"Joy and pleasure are as real as pain and sorrow and one must learn what they have to teach. . . ." -- Sean Russell, from Gatherer of Clouds

"If you're not having fun, you're not doing it right." -- Helyn D. Goldenberg

"I love you and I'm not afraid." -- Evanescence, "My Last Breath"

“If I hear ‘not allowed’ much oftener,” said Sam, “I’m going to get angry.” -- J.R.R. Tolkien, from Lord of the Rings

Thursday, September 04, 2008

Palin

Again. It seems that one result of the announcement of Sarah Palin as McCain/Dobson's pick for Republican VP candidate is that Obama's acceptance speech got blown completely off the radar.
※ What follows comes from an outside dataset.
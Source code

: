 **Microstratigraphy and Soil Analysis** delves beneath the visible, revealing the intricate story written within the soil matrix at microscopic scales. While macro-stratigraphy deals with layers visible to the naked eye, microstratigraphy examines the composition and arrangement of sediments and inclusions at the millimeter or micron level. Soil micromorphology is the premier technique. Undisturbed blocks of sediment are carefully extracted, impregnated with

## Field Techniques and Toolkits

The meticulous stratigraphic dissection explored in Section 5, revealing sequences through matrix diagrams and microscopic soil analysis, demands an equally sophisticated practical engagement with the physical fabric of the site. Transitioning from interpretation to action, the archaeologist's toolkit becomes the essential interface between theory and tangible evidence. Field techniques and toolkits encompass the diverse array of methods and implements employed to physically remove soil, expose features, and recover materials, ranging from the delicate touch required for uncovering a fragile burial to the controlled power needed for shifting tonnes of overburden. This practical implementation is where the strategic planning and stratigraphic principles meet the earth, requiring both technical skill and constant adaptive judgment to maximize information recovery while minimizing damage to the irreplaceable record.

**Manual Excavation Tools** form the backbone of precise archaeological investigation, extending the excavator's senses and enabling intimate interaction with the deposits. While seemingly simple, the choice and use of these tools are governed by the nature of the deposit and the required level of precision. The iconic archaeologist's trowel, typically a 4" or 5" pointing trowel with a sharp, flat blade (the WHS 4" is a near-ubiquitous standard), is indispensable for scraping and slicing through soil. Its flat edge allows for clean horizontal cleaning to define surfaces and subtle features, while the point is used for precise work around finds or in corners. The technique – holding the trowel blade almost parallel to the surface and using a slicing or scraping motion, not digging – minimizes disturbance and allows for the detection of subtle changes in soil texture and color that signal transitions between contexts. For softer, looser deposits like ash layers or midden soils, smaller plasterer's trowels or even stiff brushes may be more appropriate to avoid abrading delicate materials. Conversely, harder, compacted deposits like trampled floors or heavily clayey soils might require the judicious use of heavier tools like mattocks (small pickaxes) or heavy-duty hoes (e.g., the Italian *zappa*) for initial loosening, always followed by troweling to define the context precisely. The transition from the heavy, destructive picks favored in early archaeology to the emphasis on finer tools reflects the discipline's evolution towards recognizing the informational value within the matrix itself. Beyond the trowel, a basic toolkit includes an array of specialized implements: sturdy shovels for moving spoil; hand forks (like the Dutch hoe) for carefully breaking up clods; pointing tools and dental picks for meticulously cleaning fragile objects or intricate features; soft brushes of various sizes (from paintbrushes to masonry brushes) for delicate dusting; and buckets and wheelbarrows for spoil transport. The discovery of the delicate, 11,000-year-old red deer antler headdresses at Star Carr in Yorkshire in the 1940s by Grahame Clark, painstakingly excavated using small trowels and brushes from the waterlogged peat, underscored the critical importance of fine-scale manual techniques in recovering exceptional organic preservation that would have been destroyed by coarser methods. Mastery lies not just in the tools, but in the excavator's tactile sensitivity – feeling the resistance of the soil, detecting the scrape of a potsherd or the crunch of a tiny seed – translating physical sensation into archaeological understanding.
I suspect that was part of the reason, although perhaps from this perspective the smallest part, but it worked better than anyone had any right to expect.

About the whole pregnant/unwed daughter-children should be out of the spotlight mantra: in spite of what you may hear from the knee-jerk right-wingers, most of the left-wing blogs I read have refused to comment on the story, except to agree that it should not be part of the mix. So has the Obama campaign. However, I ran across this interesting little tidbit this morning, via John Aravosis:

The Republican message about the Palin offspring comes across as contradictory: Hey, media, leave those kids alone — so we can use them as we see fit.

If you doubt this scenario, consider this: On Wednesday morning, a teenage boy from Alaska stood in a receiving line on an airport tarmac, being glad-handed by the potential next president of the United States — because he got his girlfriend pregnant. TV cameras were lined up in advance. The mind boggles.

"Either the children are out of bounds, and you don't put them in the photo ops, or you don't complain when somebody wants to talk about them. You can't have it both ways," said John Matviko, a professor at West Liberty State College in West Virginia and editor of "The American President in Popular Culture."

"Right now, it looks like they're being used by the campaign more than the media are using them," he said....


Aravosis notes one key fact: "AP fails to mention why we all started talked about Palin's daughter's pregnancy. Because John McCain leaked it to Reuters." Unfortunately, he doesn't provide a link or any other back-up, but he's generally pretty reliable, if somewhat shrill. However, given that little bit of information, the AP story makes a lot more sense.